Haemangiomas of the liver are benign tumours, which are often diagnosed randomly. With an increase in size haemangiomas could become symptomatic. In this case therapeutic options, surgical or interventional, have to be weighted to a conservative approach. We present a case of a 36-year old woman with a symptomatic giant haemangioma of the right liver lobe. Because of the size of the tumor and the small future liver remnant we decided to perform a major liver resection after hypertrophy induction with a preoperative portal vein embolization; an option mainly used for major hepatectomies in malignant tumors of the liver. But however, this case shows, that using a hypertrophy concept also for benign liver tumours is the safer approach, if an extended resection is necessary and the future liver remnant is critical.

Keyword

Haemangioma; Liver resection; Portal venous embolization

Figure

  • Fig. 1 Clinical findings. (A) Photograph from the right patient side. Distended abdomen due to enlarged liver. (B) Marking of the palpabel liver.

  • Fig. 2 Portal Vein Embolisation of all right hepatic portal veins. (A) Angiography of the portal vein with a five French- Pigtail-Catheter. The catheter is placed in the main portal vein. (B) Portal vein embolization with Glubran of the right anterior and posterior branch.

  • Fig. 3 CT-Scans. (A) Giant haemangioma in the right lobe of the liver and smaller haemangioma in segment III. (B) Volumetric CT scan of the left liver lobe. (C) CT Scan 2 weeks after PVE showing an enlarged left liver lobe. (D) Volumetric CT scan of the left liver lobe after PVE.
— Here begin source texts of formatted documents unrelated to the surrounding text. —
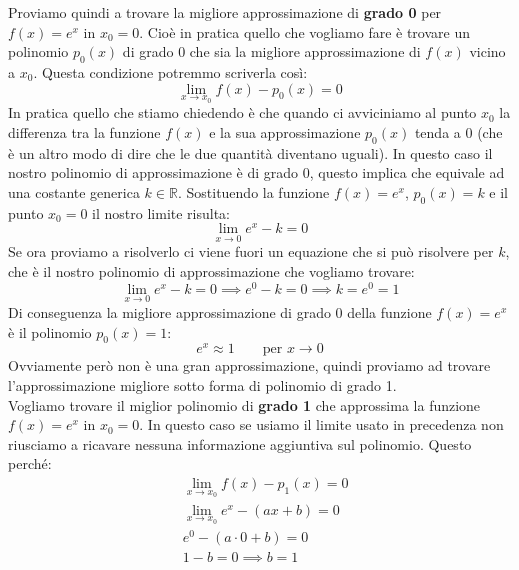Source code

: Proviamo quindi a trovare la migliore approssimazione di \textbf{grado 0} per 
$f(x) = e^x$ in $x_0 = 0$. Cioè in pratica quello che vogliamo fare è trovare 
un polinomio $p_0(x)$ di grado $0$ che sia la migliore approssimazione di 
$f(x)$ vicino a $x_0$. Questa condizione potremmo scriverla così:
\begin{equation*}
	\lim_{x \to x_0} f(x) - p_0(x) = 0
\end{equation*}
In pratica quello che stiamo chiedendo è che quando ci avviciniamo al punto 
$x_0$ la differenza tra la funzione $f(x)$ e la sua approssimazione $p_0(x)$ 
tenda a 0 (che è un altro modo di dire che le due quantità diventano uguali). 
In questo caso il nostro polinomio di approssimazione è di grado 0, questo 
implica che equivale ad una costante generica $k \in \mathbb{R}$. Sostituendo 
la funzione $f(x) = e^x$, $p_0(x) = k$ e il punto $x_0 = 0$ il nostro limite 
risulta:
\begin{equation*}
	\lim_{x \to 0} e^x - k  = 0
\end{equation*}
Se ora proviamo a risolverlo ci viene fuori un equazione che si può risolvere 
per $k$, che è il nostro polinomio di approssimazione che vogliamo trovare:
\begin{equation*}
	\lim_{x \to 0} e^x - k  = 0 \implies e^0 - k  = 0 \implies k = e^0 = 1
\end{equation*}
Di conseguenza la migliore approssimazione di grado 0 della funzione $f(x) = 
e^x$ è il polinomio $p_0(x) = 1$:
\begin{equation*}
	e^x \approx 1 \qquad \text{per } x \to 0
\end{equation*}
Ovviamente però non è una gran approssimazione, quindi proviamo ad trovare 
l'approssimazione migliore sotto forma di polinomio di grado 1.\\

Vogliamo trovare il miglior polinomio di \textbf{grado 1} che approssima la 
funzione $f(x) = e^x$ in $x_0 = 0$. In questo caso se usiamo il limite usato in 
precedenza non riusciamo a ricavare nessuna informazione aggiuntiva sul 
polinomio. Questo perché:
\begin{align*}
	&\lim_{x \to x_0} f(x) - p_1(x) = 0\\
	&\lim_{x \to x_0} e^x - (ax + b) = 0\\
	&e^0 - (a \cdot 0 + b) = 0\\
	&1 - b = 0 \implies b = 1
\end{align*}

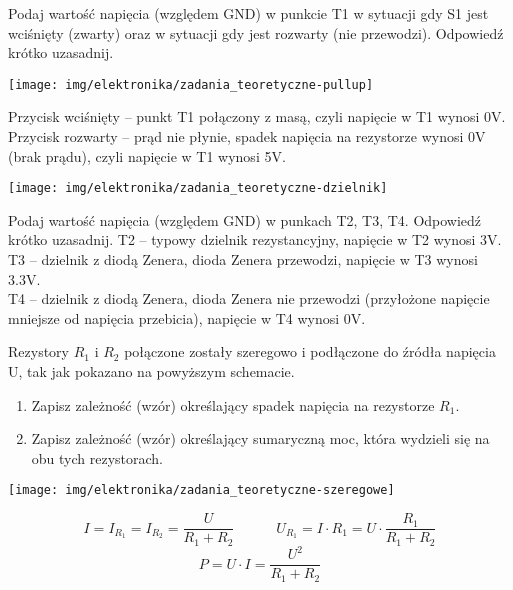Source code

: \dbEntryCheckResults
\begin{minipage}[c]{0.64\textwidth}
	Podaj wartość napięcia (względem GND) w punkcie T1 w sytuacji gdy S1 jest wciśnięty (zwarty) oraz w sytuacji gdy jest rozwarty (nie przewodzi). Odpowiedź krótko uzasadnij.
\end{minipage}
\hfill
\begin{minipage}[c]{0.32\textwidth}
	\texttt{[image: img/elektronika/zadania\_teoretyczne-pullup]}
\end{minipage}
\fi
{}\dbEntryCheckResults
Przycisk wciśnięty – punkt T1 połączony z masą, czyli napięcie w T1 wynosi 0V.\\
Przycisk rozwarty – prąd nie płynie, spadek napięcia na rezystorze wynosi 0V (brak prądu), czyli napięcie w T1 wynosi 5V.
\fi

\dbEntryCheckResults
\begin{center} \texttt{[image: img/elektronika/zadania\_teoretyczne-dzielnik]}\vspace{-6mm} \end{center}
Podaj wartość napięcia (względem GND) w punkach T2, T3, T4. Odpowiedź krótko uzasadnij.
\fi
{}\dbEntryCheckResults
T2 – typowy dzielnik rezystancyjny, napięcie w T2 wynosi 3V.\\
T3 – dzielnik z diodą Zenera, dioda Zenera przewodzi, napięcie w T3 wynosi 3.3V.\\
T4 – dzielnik z diodą Zenera, dioda Zenera nie przewodzi (przyłożone napięcie mniejsze od napięcia przebicia), napięcie w T4 wynosi 0V.
\fi

\dbEntryCheckResults
\begin{minipage}[b]{0.64\textwidth}
  Rezystory $R_1$ i $R_2$ połączone zostały szeregowo i podłączone do źródła napięcia U, tak jak pokazano na powyższym schemacie.
  \begin{enumerate}[label=\alph*)]
    \item Zapisz zależność (wzór) określający spadek napięcia na rezystorze $R_1$.
    \item Zapisz zależność (wzór) określający sumaryczną moc, która wydzieli się na obu tych rezystorach.
  \end{enumerate}
\end{minipage}
\hfill
\begin{minipage}[b]{0.32\textwidth}
	\texttt{[image: img/elektronika/zadania\_teoretyczne-szeregowe]}
\end{minipage}
\fi
{}\dbEntryCheckResults
$$I = I_{R_1} = I_{R_2} = \frac{U}{R_1 + R_2}  \quad\qquad  U_{R_1} = I · R_1 = U · \frac{R_1}{R_1 + R_2}$$
$$P = U·I = \frac{U^2}{R_1 + R_2}$$
\fi

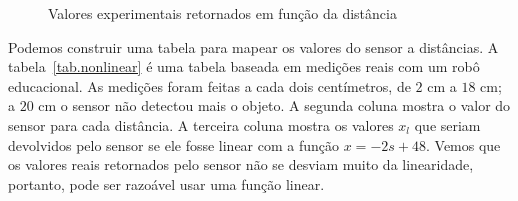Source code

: \begin{figure}
\begin{center}
\caption{Valores experimentais retornados em função da distância}\label{fig.nonlinear}
\end{center}
\end{figure}

Podemos construir uma tabela para mapear os valores do sensor a distâncias. A tabela~\ref{tab.nonlinear} é uma tabela baseada em medições reais com um robô educacional. As medições foram feitas a cada dois centímetros, de $2$ cm a $18$ cm; a $20$ cm o sensor não detectou mais o objeto. A segunda coluna mostra o valor do sensor para cada distância. A terceira coluna mostra os valores $x_l$ que seriam devolvidos pelo sensor se ele fosse linear com a função $x=-2s+48$. Vemos que os valores reais retornados pelo sensor não se desviam muito da linearidade, portanto, pode ser razoável usar uma função linear.

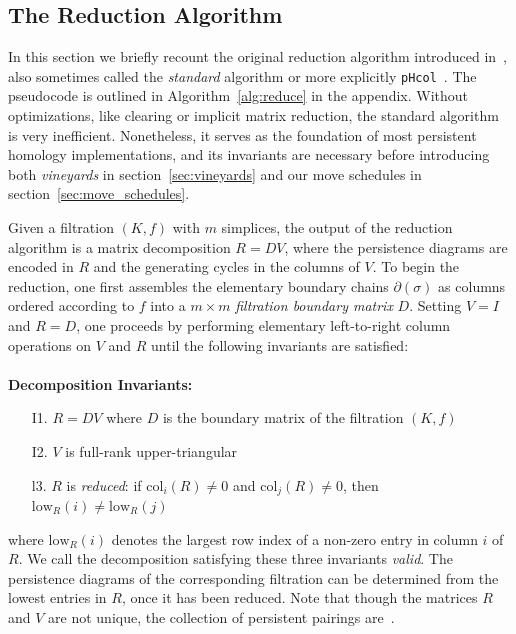 \documentclass[sn-mathphys]{sn-jnl}
\begin{document}
\subsection{The Reduction Algorithm}\label{sec:reduction}
In this section we briefly recount the original reduction algorithm introduced in~\cite{zomorodian2005computing}, also sometimes called the \emph{standard} algorithm or more explicitly \texttt{pHcol}~\cite{de2011dualities}. 
The pseudocode is outlined in Algorithm~\ref{alg:reduce} in the appendix. Without optimizations, like   clearing   or implicit matrix reduction, the standard  algorithm is very inefficient. Nonetheless, it serves as the foundation of most persistent homology implementations, and its invariants are necessary before introducing both \emph{vineyards} in section~\ref{sec:vineyards} and our move schedules in section~\ref{sec:move_schedules}.


 Given a filtration $(K, f)$ with $m$ simplices,  the output of the reduction algorithm is a matrix decomposition $R = D V$, where the persistence diagrams are encoded in $R$ and the generating cycles in the columns of $V$.
 To begin the reduction, one first  assembles the elementary boundary chains $\partial(\sigma)$ as columns ordered according to $f$ into a $m \times m$  \emph{filtration boundary matrix} $D$. Setting $V = I$ and $R = D$, one proceeds by performing elementary left-to-right column operations on $V$ and $R$ until the following invariants are satisfied:
\\
\\
\textbf{ Decomposition Invariants:}
 \begin{enumerate}[labelsep=3pt, topsep=2pt,itemsep=-0.25ex,parsep=1.0ex]\label{inv:decomposition}
 	\item[I1.] $R = D V$ where $D$ is the boundary matrix of the filtration $(K,f)$
 	\item[I2.] $V$ is full-rank upper-triangular
 	\item[l3.] $R$ is \emph{reduced}: if $\mathrm{col}_i(R) \neq 0$ and $\mathrm{col}_j(R) \neq 0$, then $\mathrm{low}_R(i) \neq \mathrm{low}_R(j)$ 
 	\end{enumerate} 
 \vspace*{1em}
 where $\mathrm{low}_R(i)$ denotes the largest row index of a non-zero entry in column $i$ of $R$. 
We call the decomposition satisfying these three invariants \emph{valid}. The persistence diagrams of the corresponding filtration  can be determined from the lowest entries in $R$, once it has been reduced. Note that though the matrices $R$ and $V$ are not unique, the collection of persistent pairings are~\cite{zomorodian2005computing}.
 
\end{document}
  • Fig. 4 Intraoperative situs. (A) Open abdomen; (B) Left liver lobe with haemangioma, measuring 29.5 cm; (C) Hypertrophied left liver lobe, measuring 23 cm; (D) Ligamentum hepatoduodenale: Gallbladder (1); Ductus hepaticus communis (2); Ductus choledochus (3); Left hepatic arteries (4); Duodenum (5); Segment I haemangioma (6); (E) Situs after extended right resection: Inferior vena cava (1); Left bile duct with inserted T-drain (2); Resection area (3).

  • Fig. 5 Pathological findings. (A) Specimen of the extended right resection (liver segment IV-VIII and I); (B) Cross section with characteristic structure of haemangioma with small streak of regular liver parenchyma on the left margin.

  • Fig. 6 (A) HE-stained sections showed the classic morphology of a cavernous haemangioma with widely dilated vascular channels lined by flattened inconspicuous endothelial cells and fibrous walls, (B) focal organized thrombi (1) and partial sclerotic areas (2) could be recognised.

  • Fig. 7 Adjacent liver parenchyma with peliosis hepatis like sinusoidal dilatation (1) and mild fibrosis of the portal tracts in Elastica van Gieson stain (2).